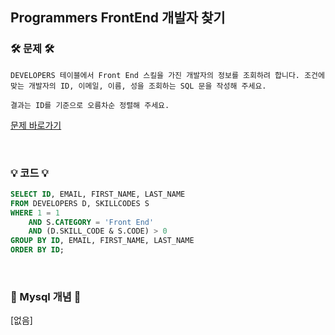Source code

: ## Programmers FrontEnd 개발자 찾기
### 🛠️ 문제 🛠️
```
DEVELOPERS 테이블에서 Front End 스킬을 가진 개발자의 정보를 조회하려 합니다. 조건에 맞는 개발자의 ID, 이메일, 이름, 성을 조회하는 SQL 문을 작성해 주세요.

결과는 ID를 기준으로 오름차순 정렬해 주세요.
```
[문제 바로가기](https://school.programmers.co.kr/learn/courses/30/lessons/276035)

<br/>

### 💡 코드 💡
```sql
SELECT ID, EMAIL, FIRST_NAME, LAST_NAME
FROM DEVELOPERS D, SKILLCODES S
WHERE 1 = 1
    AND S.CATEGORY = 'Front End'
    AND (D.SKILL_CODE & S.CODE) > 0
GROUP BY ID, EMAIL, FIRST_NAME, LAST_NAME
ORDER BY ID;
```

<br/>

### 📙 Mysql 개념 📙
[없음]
---*---
» **What is required**
What lines in the material mention "EMAIL"? Copy every one of them.

» **Response area**
SELECT ID, EMAIL, FIRST_NAME, LAST_NAME
GROUP BY ID, EMAIL, FIRST_NAME, LAST_NAME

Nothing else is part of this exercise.